Le référendum dont la tenue du scrutin est prévue pour le 16 novembre prochain est contesté par certains compatriotes estimant que le projet constitutionnel qui a été proposé par les autorités de la transition est à revoir étant donné les nombreuses erreurs qui le composent. C’est dans ce sens qu’ils ont déposé une requête d’annulation devant la Cour constitutionnelle. On dénombre à 6 les citoyens qui ont fait cette requête. Certains de la diaspora et ceux vivant sur le territoire national, Luc Bengono Nsi et Mouang Mbading.
Les requérants ont rappelé le contexte qui fait naître le référendum, il s’agit du 30 août 2023, date à laquelle l’armée a mené un coup d’État, instituant, le général Brice Clotaire Oligui Nguema président de la transition. Qui ensuite a mis en place divers organes de transition, dont un gouvernement provisoire, un parlement de transition et une Cour constitutionnelle spéciale. Les citoyens impliqués dans la requête estiment que ces institutions manquent de légitimité démocratique.
L’argumentation de ces citoyens s’appuie sur plusieurs dispositions légales et internationales. En particulier, ils invoquent la Charte africaine des droits de l’homme et des peuples, qui garantit à tout citoyen le droit de participer à la direction des affaires publiques. Selon eux, ce droit est violé dans le contexte actuel, les autorités de transition n’ayant pas été élues démocratiquement.
La copie introduite par ces requérants mentionne également la Charte africaine de la démocratie, des élections et de la gouvernance. Ce texte stipule que l’accession au pouvoir par un coup d’État ou toute autre action anticonstitutionnelle doit être sanctionnée. En conséquence, les requérants estiment que le général Oligui Nguema, chef de la transition, n’a aucun droit d’organiser un référendum sans enfreindre cette charte.
Ils ajoutent que le général Oligui Nguema et ses alliés violent la Constitution gabonaise de 1991. La Constitution de 1991 précise que seul un président élu au suffrage universel est habilité à réviser la Constitution ou à organiser un référendum. Dans la mesure où le général Oligui Nguema est arrivé au pouvoir par la force, de leur point de vue, il ne dispose pas de cette légitimité.
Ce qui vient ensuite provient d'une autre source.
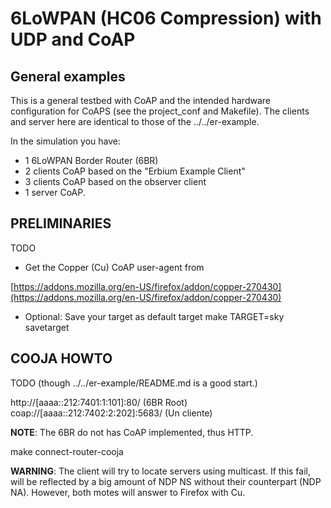 6LoWPAN (HC06 Compression) with UDP and CoAP
===================================================

General examples
-------------

This is a general testbed with CoAP and the intended hardware configuration for
CoAPS (see the project_conf and Makefile). The clients and server here are 
identical to those of the 
../../er-example.

In the simulation you have:
- 1 6LoWPAN Border Router (6BR)
- 2 clients CoAP based on the "Erbium Example Client"
- 3 clients CoAP based on the observer client
- 1 server CoAP. 

PRELIMINARIES
-------------

TODO
- Get the Copper (Cu) CoAP user-agent from
  
[https://addons.mozilla.org/en-US/firefox/addon/copper-270430](https://addons.mozilla.org/en-US/firefox/addon/copper-270430)
- Optional: Save your target as default target
      make TARGET=sky savetarget

COOJA HOWTO
-----------

TODO (though ../../er-example/README.md is a good start.)

  http://[aaaa::212:7401:1:101]:80/ (6BR Root)
  coap://[aaaa::212:7402:2:202]:5683/ (Un cliente)

  **NOTE**: The 6BR do not has CoAP implemented, thus HTTP.

  make connect-router-cooja

  **__WARNING__**: The client will try to locate servers using multicast.
  If this fail, will be reflected by a big amount of NDP NS without their
  counterpart (NDP NA). However, both motes will answer to Firefox with Cu.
Les requérants soulignent également l’article 3 de la Constitution gabonaise de 1991, qui stipule que la souveraineté appartient au peuple. Ils interprètent cet article comme une interdiction de toute appropriation du pouvoir par des forces non élues, comme c’est le cas avec les autorités de transition. La requête met en lumière une incohérence juridique liée à la Charte de la Transition de septembre 2023. Cette charte, adoptée après le coup d’État, n’est pas reconnue par la Constitution de 1991. Les citoyens plaident donc que toute initiative issue de cette charte, y compris le référendum, est nulle et non avenue.
En ce qui concerne les implications du référendum du 16 novembre, les requérants affirment que celui-ci vise à instituer un pouvoir excessivement centralisé en renforçant les prérogatives du chef de l’État. Ce type de concentration de pouvoir, selon eux, est un recul pour la démocratie gabonaise.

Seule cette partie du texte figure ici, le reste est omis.